Near Orlando, FL, there's a Greek restaurant, named "Cypriana," that has a delicious dish that intrigued me in a similar way. The grapes are not grilled, but whole, seedless grapes ARE baked in with the chicken. I don't have an exact recipe, but the description says, "Strips of chicken baked in a garlic wine sauce with pine nuts, fresh tomatoes, scallions & fresh mushrooms, topped with grapes & blend of cheeses, melted to perfection."

One time that I was there, I did ask for more detail, and they said the wine in the recipe was Chablis, and that the cheese blend was Cheddar with Mozzarella. Based upon that, I have thrown it together a few times (haven't written down any recipe), and it has turned out very well.

It was the mention of grapes cooked into something of this nature that caught my attention the first time I saw it on their menu, and that became one of my favourite dishes from that restaurant.


Re: Review-Balsamic Pork Tenderloin w/ lemon honey - HomeCulinarian - 03-25-2009

I was talking about the grilled grapes with my professional chef son. He was intrigued, too. If you don't have this book, the instructions are to get a tight bunch of red seedless grapes. Toss gently in a olive oil - 2 teaspoons for 8 oz grapes. Sprinkle with pepper and grill for about 10 minutes. I used a finer mesh grate on top of the grill so I didn't loose them to the fire. I'm definitely going to make this one again.
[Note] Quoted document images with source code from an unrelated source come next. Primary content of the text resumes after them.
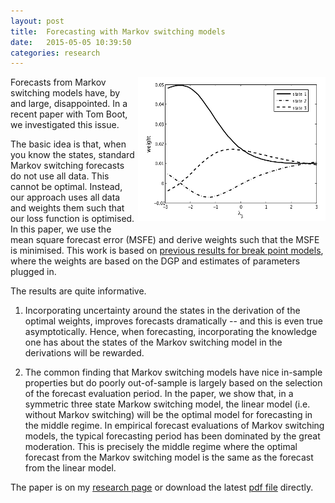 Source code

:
 ```yaml
---
layout: post
title:  Forecasting with Markov switching models
date:   2015-05-05 10:39:50
categories: research
---
```


<img src="/pics/weights.png" style="float:right;margin:0 0 5px 5px;">

Forecasts from Markov switching models have, by and large, disappointed. In a recent paper with Tom Boot, we investigated this issue. 

The basic idea is that, when you know the states, standard Markov switching forecasts do not use all data. This cannot be optimal. Instead, our approach uses all data and weights them such that our loss function is optimised. In this paper, we use the mean square forecast error (MSFE) and derive weights such that the MSFE is minimised. This work is based on [previous results for break point models](/research.html#OptimalWeights), where the weights are based on the DGP and estimates of parameters plugged in.

The results are quite informative. 

1. Incorporating uncertainty around the states in the derivation of the optimal weights, improves forecasts dramatically -- and this is even true asymptotically. Hence, when forecasting, incorporating the knowledge one has about the states of the Markov switching model in the derivations will be rewarded.

2. The common finding that Markov switching models have nice in-sample properties but do poorly out-of-sample is largely based on the selection of the forecast evaluation period. In the paper, we show that, in a symmetric three state Markow switching model, the linear model (i.e. without Markov switching) will be the optimal model for forecasting in the middle regime.
In empirical forecast evaluations of Markov switching models, the typical forecasting period has been dominated by the great moderation. This is precisely the middle regime where the optimal forecast from the Markov switching model is the same as the forecast from the linear model. 

The paper is on my [research page](/research.html#MarkovSwitching) or download the latest
[pdf file](/papers/Boot_Pick_31Oct2014.pdf) directly. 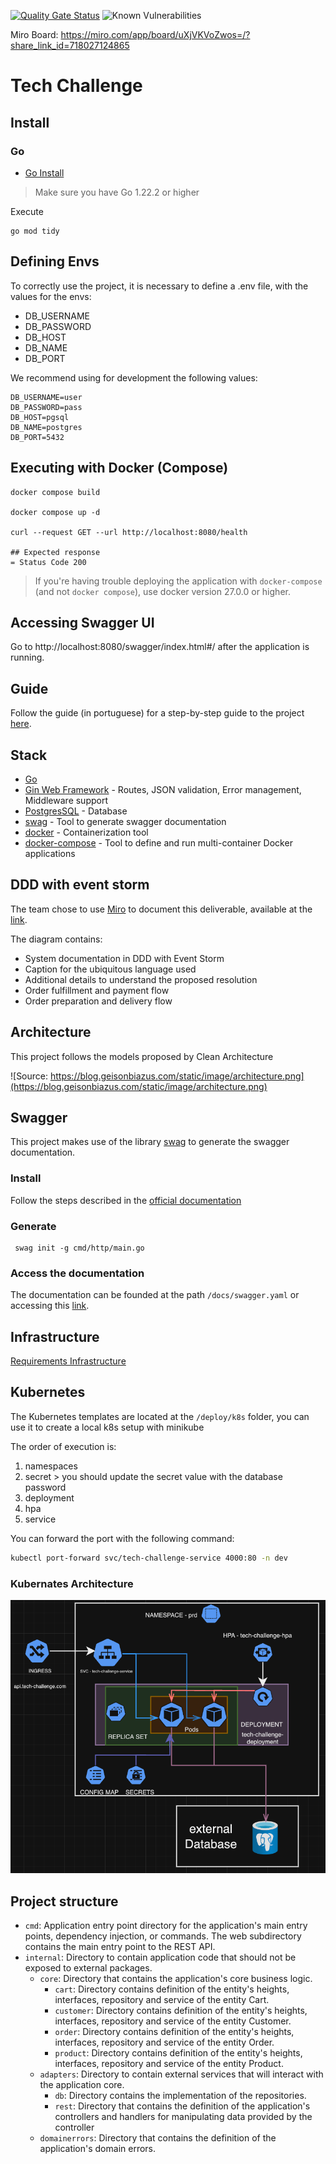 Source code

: [![Quality Gate Status](https://sonarcloud.io/api/project_badges/measure?project=pangolin-do-golang_tech-challenge&metric=alert_status)](https://sonarcloud.io/summary/new_code?id=pangolin-do-golang_tech-challenge) ![Known Vulnerabilities](https://snyk.io/test/github/pcbarretos/pangolin-do-golang/tech-challenge/badge.svg)

Miro Board: https://miro.com/app/board/uXjVKVoZwos=/?share_link_id=718027124865

# Tech Challenge

## Install

### Go 

- [Go Install](https://go.dev/doc/install)

> Make sure you have Go 1.22.2 or higher

Execute 

```shell
go mod tidy
```

## Defining Envs

To correctly use the project, it is necessary to define a .env file, with the values for the envs:

* DB_USERNAME 
* DB_PASSWORD 
* DB_HOST 
* DB_NAME 
* DB_PORT

We recommend using for development the following values:

```
DB_USERNAME=user
DB_PASSWORD=pass
DB_HOST=pgsql
DB_NAME=postgres
DB_PORT=5432
```

## Executing with Docker (Compose)

```shell
docker compose build

docker compose up -d

curl --request GET --url http://localhost:8080/health

## Expected response
= Status Code 200
```

> If you're having trouble deploying the application with `docker-compose` (and not `docker compose`), use docker version 27.0.0 or higher.

## Accessing Swagger UI

Go to http://localhost:8080/swagger/index.html#/ after the application is running.

## Guide

Follow the guide (in portuguese) for a step-by-step guide to the project [here](https://github.com/pangolin-do-golang/tech-challenge/wiki/Guia-de-uso-da-API).

## Stack

- [Go](https://go.dev/)
- [Gin Web Framework](https://gin-gonic.com/) - Routes, JSON validation, Error management, Middleware support
- [PostgresSQL](https://www.postgresql.org/) - Database
- [swag](https://github.com/swaggo/swag) - Tool to generate swagger documentation
- [docker](https://www.docker.com/) - Containerization tool
- [docker-compose](https://docs.docker.com/compose/) - Tool to define and run multi-container Docker applications


## DDD with event storm

The team chose to use [Miro](https://miro.com/) to document this deliverable, available at the [link](https://miro.com/app/board/uXjVKVoZwos=/?share_link_id=10494235831).

The diagram contains:

* System documentation in DDD with Event Storm
* Caption for the ubiquitous language used
* Additional details to understand the proposed resolution
* Order fulfillment and payment flow
* Order preparation and delivery flow

## Architecture

This project follows the models proposed by Clean Architecture

![Source: https://blog.geisonbiazus.com/static/image/architecture.png](https://blog.geisonbiazus.com/static/image/architecture.png)

## Swagger

This project makes use of the library [swag](https://github.com/swaggo/swag?tab=readme-ov-file#how-to-use-it-with-gin) to generate the swagger documentation.

### Install

Follow the steps described in the [official documentation](https://github.com/swaggo/swag?tab=readme-ov-file#getting-started)

### Generate 

```shell
 swag init -g cmd/http/main.go 
```

### Access the documentation

The documentation can be founded at the path `/docs/swagger.yaml` or accessing this [link](./docs/swagger.yaml).

## Infrastructure

[Requirements Infrastructure](https://github.com/pangolin-do-golang/tech-challenge/blob/main/terraform/README.md)

## Kubernetes

The Kubernetes templates are located at the `/deploy/k8s` folder, you can use it to create a local k8s setup with minikube

The order of execution is:
1. namespaces
2. secret > you should update the secret value with the database password
3. deployment
4. hpa
5. service

You can forward the port with the following command:

```bash
kubectl port-forward svc/tech-challenge-service 4000:80 -n dev
```

### Kubernates Architecture

![Diagram](deploy/diagram/kubernates-diagram.png)

## Project structure

- `cmd`: Application entry point directory for the application's main entry points, dependency injection, or commands. The web subdirectory contains the main entry point to the REST API.
- `internal`: Directory to contain application code that should not be exposed to external packages.
    - `core`: Directory that contains the application's core business logic.
        - `cart`: Directory contains definition of the entity's heights, interfaces, repository and service of the entity Cart.
        - `customer`: Directory contains definition of the entity's heights, interfaces, repository and service of the entity Customer.
        - `order`: Directory contains definition of the entity's heights, interfaces, repository and service of the entity Order.
        - `product`: Directory contains definition of the entity's heights, interfaces, repository and service of the entity Product.
    - `adapters`: Directory to contain external services that will interact with the application core.
        - `db`: Directory contains the implementation of the repositories.
        - `rest`: Directory that contains the definition of the application's controllers and handlers for manipulating data provided by the controller
  - `domainerrors`: Directory that contains the definition of the application's domain errors. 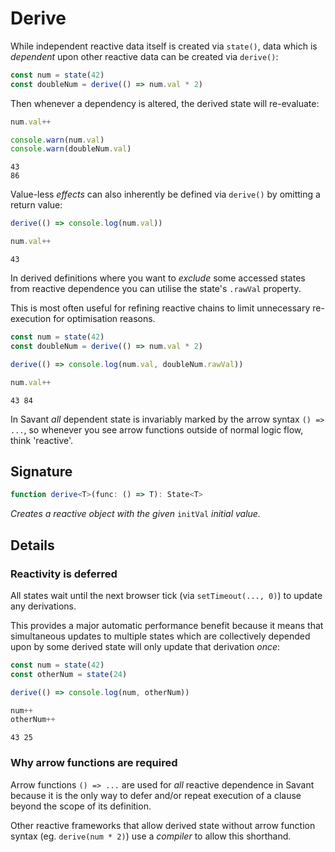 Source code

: # Derive

While independent reactive data itself is created via `state()`, data which is _dependent_ upon other reactive data can be created via `derive()`:

```typescript
const num = state(42)
const doubleNum = derive(() => num.val * 2)
```

Then whenever a dependency is altered, the derived state will re-evaluate:

```typescript
num.val++

console.warn(num.val)
console.warn(doubleNum.val)
```

```console
43
86
```

Value-less _effects_ can also inherently be defined via `derive()` by omitting a return value:

```typescript
derive(() => console.log(num.val))

num.val++
```

```console
43
```

In derived definitions where you want to _exclude_ some accessed states from reactive dependence you can utilise the state's `.rawVal` property.

This is most often useful for refining reactive chains to limit unnecessary re-execution for optimisation reasons.

```typescript
const num = state(42)
const doubleNum = derive(() => num.val * 2)

derive(() => console.log(num.val, doubleNum.rawVal))

num.val++
```

```console
43 84
```

In Savant _all_ dependent state is invariably marked by the arrow syntax `() => ...`, so whenever you see arrow functions outside of normal logic flow, think 'reactive'.

## Signature

```typescript
function derive<T>(func: () => T): State<T>
```

_Creates a reactive object with the given_ `initVal` _initial value._

## Details

### Reactivity is deferred

All states wait until the next browser tick (via `setTimeout(..., 0)`) to update any derivations.

This provides a major automatic performance benefit because it means that simultaneous updates to multiple states which are collectively depended upon by some derived state will only update that derivation _once_:

```typescript
const num = state(42)
const otherNum = state(24)

derive(() => console.log(num, otherNum))

num++
otherNum++
```

```console
43 25
```

### Why arrow functions are required

Arrow functions `() => ...` are used for _all_ reactive dependence in Savant because it is the only way to defer and/or repeat execution of a clause beyond the scope of its definition.

Other reactive frameworks that allow derived state without arrow function syntax (eg. `derive(num * 2)`) use a _compiler_ to allow this shorthand.
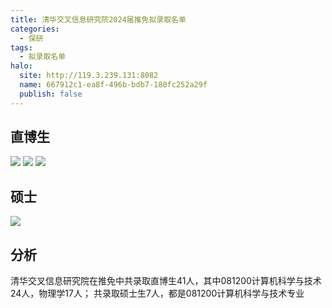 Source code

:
 ```yaml
---
title: 清华交叉信息研究院2024届推免拟录取名单
categories:
  - 保研
tags:
  - 拟录取名单
halo:
  site: http://119.3.239.131:8082
  name: 667912c1-ea8f-496b-bdb7-180fc252a29f
  publish: false
---
```

## 直博生

![](https://pic.imgdb.cn/item/65489761c458853aef6a25a1.png)
![](https://pic.imgdb.cn/item/65489761c458853aef6a2618.png)
![](https://pic.imgdb.cn/item/65489761c458853aef6a26a6.png)

## 硕士


![](https://pic.imgdb.cn/item/65489e18c458853aef7ffd79.png)

## 分析

清华交叉信息研究院在推免中共录取直博生41人，其中081200计算机科学与技术24人，物理学17人；
共录取硕士生7人，都是081200计算机科学与技术专业

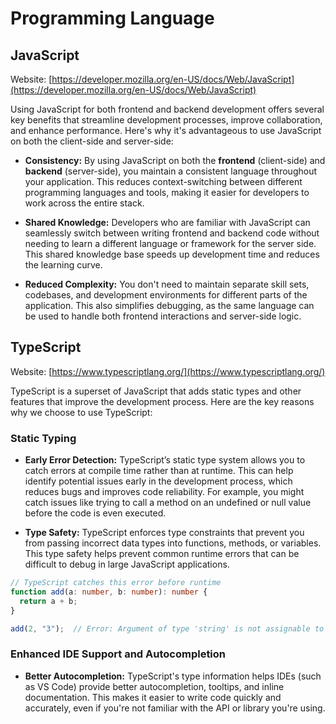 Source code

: # Programming Language

## JavaScript

Website: [https://developer.mozilla.org/en-US/docs/Web/JavaScript](https://developer.mozilla.org/en-US/docs/Web/JavaScript)

Using JavaScript for both frontend and backend development offers several key benefits that streamline development processes, improve collaboration, and enhance performance. Here's why it's advantageous to use JavaScript on both the client-side and server-side:

- **Consistency:** By using JavaScript on both the **frontend** (client-side) and **backend** (server-side), you maintain a consistent language throughout your application. This reduces context-switching between different programming languages and tools, making it easier for developers to work across the entire stack.

- **Shared Knowledge:** Developers who are familiar with JavaScript can seamlessly switch between writing frontend and backend code without needing to learn a different language or framework for the server side. This shared knowledge base speeds up development time and reduces the learning curve.

- **Reduced Complexity:** You don't need to maintain separate skill sets, codebases, and development environments for different parts of the application. This also simplifies debugging, as the same language can be used to handle both frontend interactions and server-side logic.

## TypeScript

Website: [https://www.typescriptlang.org/](https://www.typescriptlang.org/)

TypeScript is a superset of JavaScript that adds static types and other features that improve the development process. Here are the key reasons why we choose to use TypeScript:

###  Static Typing

- **Early Error Detection:** TypeScript’s static type system allows you to catch errors at compile time rather than at runtime. This can help identify potential issues early in the development process, which reduces bugs and improves code reliability. For example, you might catch issues like trying to call a method on an undefined or null value before the code is even executed.

- **Type Safety:** TypeScript enforces type constraints that prevent you from passing incorrect data types into functions, methods, or variables. This type safety helps prevent common runtime errors that can be difficult to debug in large JavaScript applications.

```typescript
// TypeScript catches this error before runtime
function add(a: number, b: number): number {
  return a + b;
}

add(2, "3");  // Error: Argument of type 'string' is not assignable to parameter of type 'number'
```

### Enhanced IDE Support and Autocompletion

- **Better Autocompletion:** TypeScript's type information helps IDEs (such as VS Code) provide better autocompletion, tooltips, and inline documentation. This makes it easier to write code quickly and accurately, even if you're not familiar with the API or library you're using.

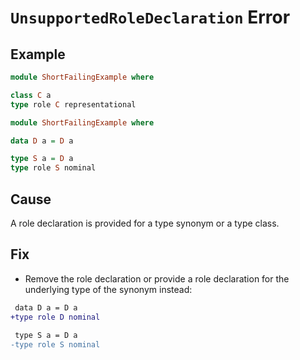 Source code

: # `UnsupportedRoleDeclaration` Error

## Example

```purescript
module ShortFailingExample where

class C a
type role C representational
```

```purescript
module ShortFailingExample where

data D a = D a

type S a = D a
type role S nominal
```

## Cause

A role declaration is provided for a type synonym or a type class.

## Fix

- Remove the role declaration or provide a role declaration for the underlying type of the synonym instead:

```diff
 data D a = D a
+type role D nominal
 
 type S a = D a
-type role S nominal
```
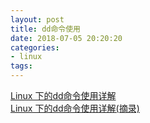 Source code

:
 ```yaml
---
layout: post
title: dd命令使用
date: 2018-07-05 20:20:20
categories:
- linux
tags:
---
```


[Linux 下的dd命令使用详解](https://blog.csdn.net/noviblue/article/details/56012275)  
[Linux 下的dd命令使用详解(摘录)](http://www.cnblogs.com/jikexianfeng/p/6103500.html)   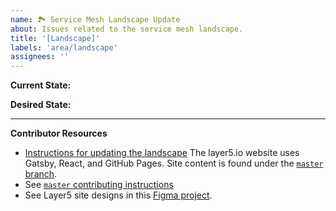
 ```yaml
---
name: 🏞 Service Mesh Landscape Update
about: Issues related to the service mesh landscape.
title: '[Landscape]'
labels: 'area/landscape'
assignees: ''
---
```

**Current State:**

**Desired State:**

---
**Contributor Resources**
- [Instructions for updating the landscape](https://github.com/layer5io/layer5/blob/master/CONTRIBUTING.md#updating-the-service-mesh-landscape)
The layer5.io website uses Gatsby, React, and GitHub Pages. Site content is found under the [`master` branch](https://github.com/layer5io/layer5/tree/master).
- See [`master` contributing instructions](https://github.com/layer5io/layer5/blob/master/CONTRIBUTING.md)
- See Layer5 site designs in this [Figma project](https://www.figma.com/file/5ZwEkSJwUPitURD59YHMEN/Layer5-Designs).
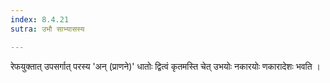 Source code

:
 ```yaml
---
index: 8.4.21
sutra: उभौ साभ्यासस्य

---
```

रेफयुक्तात् उपसर्गात् परस्य 'अन् (प्राणने)' धातोः द्वित्वं कृतमस्ति चेत्  उभयोः नकारयोः णकारादेशः भवति ।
Re: Review-Balsamic Pork Tenderloin w/ lemon honey - labradors - 03-25-2009

Cool! That sounds incredible! The red seedless grapes have been exceptional "this year" (i.e. for at least the past eight months or so), and I can't wait to try this.


Re: Review-Balsamic Pork Tenderloin w/ lemon honey - esgunn - 03-25-2009

I have not tried it yet either. Thanks for the review.

BUT, the recipe 1st appeared in Issue 65 October 2007.


Re: Review-Balsamic Pork Tenderloin w/ lemon honey - HomeCulinarian - 03-25-2009

Thanx, Erin! I didn't notice it in a previous issue! Going to look into that when I get home. I'm surprised to be the first one to try it then!